31 August 2023
Thomas Heatherwick: ‘The true cultural gallery of our lives are the streets’ /
Uncommon co-founder Nils Leonard, who guest-edited the Q3 2032 issue of Contagious Quarterly, talks with the award-winning designer about the value of humanised experiences and places
Thomas Heatherwick believes we’re living through an ‘epidemic of boringness’ and so the preeminent designer is on a mission to make the built environment more interesting. At Contagious, we’re usually more concerned with ads than architecture, but Heatherwick’s rallying cry for a more soulful and humanised world should be heeded by anyone working in the creative industries.
The mastermind behind the London 2012 Olympic Cauldron believes that modern cities are flat, shiny and inhuman. It’s not just that most buildings today are dull, he argues, but they are impacting our mental, physical and societal health. On top of that, terrible buildings also have a devastating environmental impact. As he cites in his 2022 TED Talk (‘The Case for Radically Human Buildings’), every year in the US a billion square feet of buildings are destroyed and rebuilt, the equivalent of half of Washington DC.

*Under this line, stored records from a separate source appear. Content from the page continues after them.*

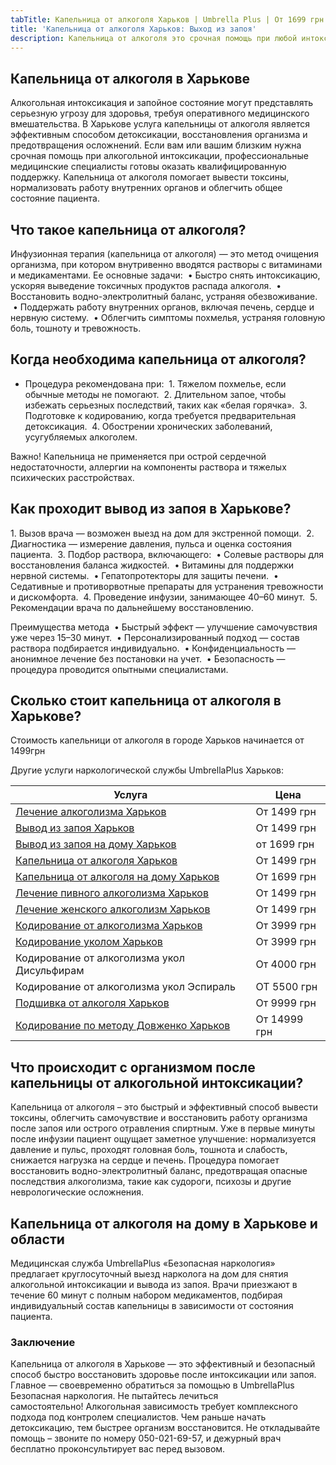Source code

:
 ```yaml
---
tabTitle: Капельница от алкоголя Харьков | Umbrella Plus | От 1699 грн
title: 'Капельница от алкоголя Харьков: Выход из запоя'
description: Капельница от алкоголя это срочная помощь при любой интоксикации
---
```


## Капельница от алкоголя в Харькове

Алкогольная интоксикация и запойное состояние могут представлять серьезную угрозу для здоровья, требуя оперативного медицинского вмешательства. В Харькове услуга капельницы от алкоголя является эффективным способом детоксикации, восстановления организма и предотвращения осложнений. Если вам или вашим близким нужна срочная помощь при алкогольной интоксикации, профессиональные медицинские специалисты готовы оказать квалифицированную поддержку. Капельница от алкоголя помогает вывести токсины, нормализовать работу внутренних органов и облегчить общее состояние пациента.

## Что такое капельница от алкоголя?

Инфузионная терапия (капельница от алкоголя) — это метод очищения организма, при котором внутривенно вводятся растворы с витаминами и медикаментами. Ее основные задачи:
 • Быстро снять интоксикацию, ускоряя выведение токсичных продуктов распада алкоголя.
 • Восстановить водно-электролитный баланс, устраняя обезвоживание.
 • Поддержать работу внутренних органов, включая печень, сердце и нервную систему.
 • Облегчить симптомы похмелья, устраняя головную боль, тошноту и тревожность.

## Когда необходима капельница от алкоголя?

* Процедура рекомендована при:
   1. Тяжелом похмелье, если обычные методы не помогают.
   2. Длительном запое, чтобы избежать серьезных последствий, таких как «белая горячка».
   3. Подготовке к кодированию, когда требуется предварительная детоксикация.
   4. Обострении хронических заболеваний, усугубляемых алкоголем.

Важно! Капельница не применяется при острой сердечной недостаточности, аллергии на компоненты раствора и тяжелых психических расстройствах.

## Как проходит вывод из запоя в Харькове?

1\. Вызов врача — возможен выезд на дом для экстренной помощи.
 2. Диагностика — измерение давления, пульса и оценка состояния пациента.
 3. Подбор раствора, включающего:
 • Солевые растворы для восстановления баланса жидкостей.
 • Витамины для поддержки нервной системы.
 • Гепатопротекторы для защиты печени.
 • Седативные и противорвотные препараты для устранения тревожности и дискомфорта.
 4. Проведение инфузии, занимающее 40–60 минут.
 5. Рекомендации врача по дальнейшему восстановлению.

Преимущества метода
 • Быстрый эффект — улучшение самочувствия уже через 15–30 минут.
 • Персонализированный подход — состав раствора подбирается индивидуально.
 • Конфиденциальность — анонимное лечение без постановки на учет.
 • Безопасность — процедура проводится опытными специалистами.

## Сколько стоит капельница от алкоголя в Харькове?

Стоимость капельници от алкоголя в городе Харьков начинается от 1499грн

Другие услуги наркологической службы UmbrellaPlus Харьков:

| Услуга                                                                                                                | Цена         |
| --------------------------------------------------------------------------------------------------------------------- | ------------ |
| [Лечение алкоголизма Харьков](https://umbrella-plus.com.ua/kharkiv/lechenie-alkogolizma-kharkiv/)                     | От 1499 грн  |
| [Вывод из запоя Харьков](https://umbrella-plus.com.ua/kharkiv/vivod-iz-zapoia-kharkiv/)                               | От 1499 грн  |
| [Вывод из запоя на дому Харьков](https://umbrella-plus.com.ua/kharkiv/vivod-iz-zapoia-na-domy-kharkiv/)               | от 1699 грн  |
| [Капельница от алкоголя Харьков](https://umbrella-plus.com.ua/kharkiv/kapelnitsya-ot-alc/)                            | От 1499 грн  |
| [Капельница от алкоголя на дому Харьков](https://umbrella-plus.com.ua/kharkiv/kapelnica-ot-alkogola-na-domy-kharkiv/) | От 1699 грн  |
| [Лечение пивного алкоголизма Харьков](https://umbrella-plus.com.ua/kharkiv/lechenie_pivnogo_alkogolizma_kharkiv/)     | От 1499 грн  |
| [Лечение женского алкоголизм Харьков](https://umbrella-plus.com.ua/kharkiv/lechenie_jenskogo_alkogolizma_kharkiv/)    | От 1499 грн  |
| [Кодирование от алкоголизма Харьков](https://umbrella-plus.com.ua/kharkiv/kodirovka_ot_alkogolizma_kharkiv/)          | От 3999 грн  |
| [Кодирование уколом Харьков](https://umbrella-plus.com.ua/kharkiv/kodirovka_ot_alkogolizma_ykolom_kharkov/)           | От 3999 грн  |
| Кодирование от алкоголизма укол Дисульфирам                                                                           | От 4000 грн  |
| Кодирование от алкоголизма укол Эспираль                                                                              | ОТ 5500 грн  |
| [Подшивка от алкоголя Харьков](https://umbrella-plus.com.ua/kharkiv/podshivka_ot_alkogolizma_kharkiv/)                | От 9999 грн  |
| [Кодирование по методу Довженко Харьков](https://umbrella-plus.com.ua/kharkiv/kodirovka_ot_alkogolizma_po_dovjenko/)  | От 14999 грн |

## Что происходит с организмом после капельницы от алкогольной интоксикации?

Капельница от алкоголя – это быстрый и эффективный способ вывести токсины, облегчить самочувствие и восстановить работу организма после запоя или острого отравления спиртным. Уже в первые минуты после инфузии пациент ощущает заметное улучшение: нормализуется давление и пульс, проходят головная боль, тошнота и слабость, снижается нагрузка на сердце и печень. Процедура помогает восстановить водно-электролитный баланс, предотвращая опасные последствия алкоголизма, такие как судороги, психозы и другие неврологические осложнения.

## Капельница от алкоголя на дому в Харькове и области

Медицинская служба UmbrellaPlus «Безопасная наркология» предлагает круглосуточный выезд нарколога на дом для снятия алкогольной интоксикации и вывода из запоя. Врачи приезжают в течение 60 минут с полным набором медикаментов, подбирая индивидуальный состав капельницы в зависимости от состояния пациента.

### Заключение

Капельница от алкоголя в Харькове — это эффективный и безопасный способ быстро восстановить здоровье после интоксикации или запоя. Главное — своевременно обратиться за помощью в UmbrellaPlus Безопасная наркология.
Не пытайтесь лечиться самостоятельно! Алкогольная зависимость требует комплексного подхода под контролем специалистов.
Чем раньше начать детоксикацию, тем быстрее организм восстановится. Не откладывайте помощь – звоните по номеру 050-021-69-57, и дежурный врач бесплатно проконсультирует вас перед вызовом.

Heatherwick’s ambition is to trigger a global movement to encourage more humanised buildings made to last. It’s a manifesto that is detailed in his book, Humanise: A Maker’s Guide to Building Our World, to be published in October, and Uncommon Creative Studio is partnering with Heatherwick to bring this message to the world.
Nils Leonard, co-founder of Uncommon, met the designer at Heatherwick Studio’s new home in London’s King’s Cross to discuss the importance of collaboration, getting noticed and putting people first.

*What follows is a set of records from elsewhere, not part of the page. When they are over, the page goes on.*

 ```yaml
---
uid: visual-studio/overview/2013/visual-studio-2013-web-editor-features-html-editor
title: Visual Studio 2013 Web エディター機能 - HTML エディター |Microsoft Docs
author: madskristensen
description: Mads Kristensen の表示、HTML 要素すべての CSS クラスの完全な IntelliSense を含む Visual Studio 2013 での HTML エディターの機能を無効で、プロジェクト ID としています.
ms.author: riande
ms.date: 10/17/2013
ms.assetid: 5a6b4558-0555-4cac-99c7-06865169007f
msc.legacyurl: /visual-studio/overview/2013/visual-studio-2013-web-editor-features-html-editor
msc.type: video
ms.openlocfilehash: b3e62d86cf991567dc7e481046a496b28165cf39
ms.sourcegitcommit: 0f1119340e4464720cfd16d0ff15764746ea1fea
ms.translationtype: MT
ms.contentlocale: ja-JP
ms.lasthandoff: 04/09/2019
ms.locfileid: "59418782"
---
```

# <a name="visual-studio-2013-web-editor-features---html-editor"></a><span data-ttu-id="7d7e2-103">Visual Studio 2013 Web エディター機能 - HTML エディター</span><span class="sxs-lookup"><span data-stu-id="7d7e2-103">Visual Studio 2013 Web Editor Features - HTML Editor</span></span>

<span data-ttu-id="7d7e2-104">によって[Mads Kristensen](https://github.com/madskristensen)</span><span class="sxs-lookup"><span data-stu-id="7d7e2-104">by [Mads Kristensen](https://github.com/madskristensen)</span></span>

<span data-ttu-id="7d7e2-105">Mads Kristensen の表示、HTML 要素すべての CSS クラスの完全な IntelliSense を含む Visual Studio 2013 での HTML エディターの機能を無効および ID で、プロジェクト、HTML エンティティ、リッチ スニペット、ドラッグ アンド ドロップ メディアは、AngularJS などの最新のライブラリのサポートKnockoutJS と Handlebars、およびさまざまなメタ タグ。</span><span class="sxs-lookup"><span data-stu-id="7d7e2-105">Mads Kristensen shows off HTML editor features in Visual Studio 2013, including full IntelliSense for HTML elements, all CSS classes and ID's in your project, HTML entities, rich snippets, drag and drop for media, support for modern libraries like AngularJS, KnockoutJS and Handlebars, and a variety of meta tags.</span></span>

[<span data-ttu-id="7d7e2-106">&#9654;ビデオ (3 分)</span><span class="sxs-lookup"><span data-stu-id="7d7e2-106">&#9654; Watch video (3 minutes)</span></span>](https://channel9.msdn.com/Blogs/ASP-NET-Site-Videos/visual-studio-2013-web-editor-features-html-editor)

Nils Leonard: Thomas, thank you for hosting me in your incredible studio. I’m going to open with a question around experience. What does it mean to you to craft an experience?
Thomas Heatherwick: I thought that I was interested in design, when I was growing up, and how things look. Then I learned that how things look related to how I felt. And then, I realised that how I felt was my interest in how we felt about things. How we felt is about an experience that we’re having together. What I’m really interested in is the experience we all have with the world around.
The gaps are what’s interesting; it’s what isn’t being addressed that’s the thing to run towards. My mum is the UK’s foremost bead expert. And I remember her saying, ‘Find something that no one else is an expert at and become an expert at that thing.’
Leonard: What would you say that is in your case?
Heatherwick: I realised that buildings have been thought of very much from an academic perspective. Because I didn’t come from that conventional training but from a design background, which was much more focused on how something made somebody feel, I realised that that’s the gap. The architecture world might not agree with me, but I do have a career and a studio now. That is some kind of evidence that there is a point there. We’re used to an opera house being very special. And we’re used to rich people’s homes being very special. But it’s astonishing to me how poor the public experience is of most new buildings.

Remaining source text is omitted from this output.